C.M. Nous y travaillons, mais le cadre législatif joue contre nous puisque l’État a exigé en pleine période de Covid de mettre en place des zones à faibles émissions (ZFE) dans les métropoles et les grandes agglomérations. Or, la ZFE se contrefiche du statut social des populations, puisque c’est uniquement l’âge du véhicule qui est pris en compte. C’est ainsi que celui qui a les moyens de s’acheter une grosse voiture 4×4 peut continuer de circuler, mais pour celui qui possède une petite voiture diesel ancienne, la loi lui interdit de circuler dans les métropoles et les grandes agglomérations. Ce sont les vignettes Crit’Air au-delà de 3 qui sont visées avec à terme, la disparition dans les métropoles et les grandes agglomérations des véhicules diesel. Sauf de nombreux concitoyens ne peuvent remplacer leur véhicule, en dépit des aides diverses.
Pour l’heure, la plupart des métropoles ont refusé de mettre en place ces ZFE, repoussant l’échéance à juillet 2021. Sur la métropole de Rouen, nous avons décidé de commencer par la logistique. Si nous arrivons à réguler l’air et à faire descendre la pollution en dessous du seuil imposé par l’État, nous pourrons gagner du temps pour réfléchir à des dispositifs de compensation. L’État a annoncé qu’il fera un état des lieux des ZFE au 1er janvier 2022. S’il n’est pas satisfait, il reprendrait les choses en main à partir du 1er janvier 2023 en décidant des périmètres, et d’autres critères avec un objectif de bannir les vignettes critère 3 et plus à échéance 2025.
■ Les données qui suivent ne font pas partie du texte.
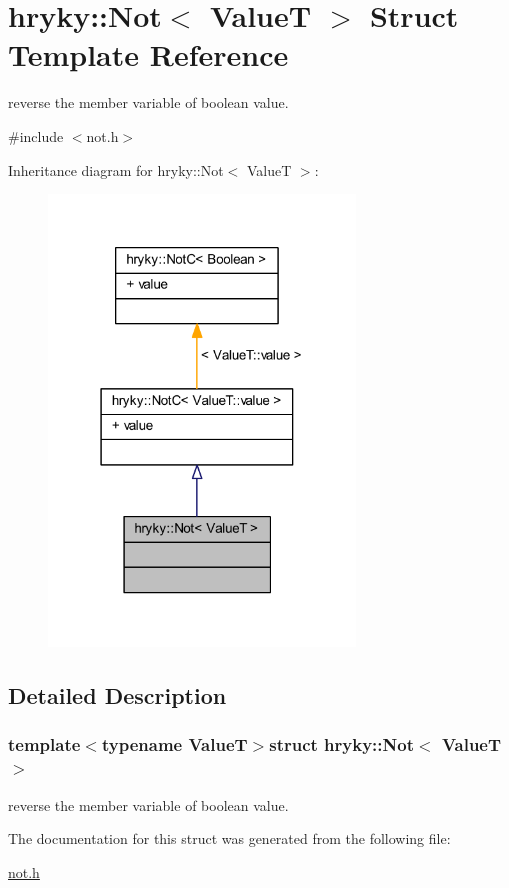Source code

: \hypertarget{structhryky_1_1_not}{\section{hryky\-:\-:Not$<$ Value\-T $>$ Struct Template Reference}
\label{structhryky_1_1_not}
}


reverse the member variable of boolean value.  




{\ttfamily \#include $<$not.\-h$>$}



Inheritance diagram for hryky\-:\-:Not$<$ Value\-T $>$\-:\nopagebreak
\begin{figure}[H]
\begin{center}
\leavevmode
\includegraphics[width=231pt]{structhryky_1_1_not__inherit__graph}
\end{center}
\end{figure}


\subsection{Detailed Description}
\subsubsection*{template$<$typename Value\-T$>$struct hryky\-::\-Not$<$ Value\-T $>$}

reverse the member variable of boolean value. 

The documentation for this struct was generated from the following file\-:\begin{DoxyCompactItemize}
\item 
\hyperlink{not_8h}{not.\-h}\end{DoxyCompactItemize}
Cela représente à Rouen près de la moitié du parc automobile, soit 150 000 véhicules pour 225 000 ménages, ce n’est pas un cataclysme ! Car Rouen, comme les autres grandes agglomérations, a créé de l’étalement urbain. Et ce sont les populations les plus modestes, qui résident loin du cœur de ville qui sont essentiellement concernées. Elles risquent d’être exilées à la périphérie sans transports en commun, avec l’impossibilité de remplacer leur voiture, très souvent deux par foyer, et de se retrouver dans l’incapacité de travailler et de subvenir à leurs besoins du quotidien. Je crains, à terme, la résurgence d’un nouveau mouvement de gilets jaunes.
C’est pourquoi, par anticipation, nous étudions différents scénarii d’aides complémentaires à celles de l’État. Pour autant, nous ne sommes pas en mesure d’assumer seuls la transformation du parc automobile. Si en attribuant une aide financière de remplacement de 4 000 à 5000 euros, l’enveloppe s’élèverait à 600 millions euros pour la Métropole. Impossible à supporter. C’est pourquoi nous expérimentons d’autres plans, notamment, le co-voiturage, comme je vous l’expliquais. En développant l’offre et donc le nombre de conducteurs par des mesures incitatives, nous pouvons créer un maillage solide. D’ailleurs, le test que nous avons lancé avec les entreprises dans le cadre du plan de déplacement d’entreprise (PDE) est convaincant et pourrait être étendu. Notre objectif étant de développer toutes les solutions alternatives à la voiture individuelle, comme aussi le système d’autopartage. Dans chaque centre bourg, l’idée est de mettre à disposition un parc de véhicules en complémentaire des différents dispositifs qui s’adressent à ceux qui sont trop éloignés pour utiliser le vélo comme moyen de déplacement ou se trouvent au-delà des lignes de bus et donc qui n’ont pas d’autres choix que la voiture alors que les lignes de train ont disparu.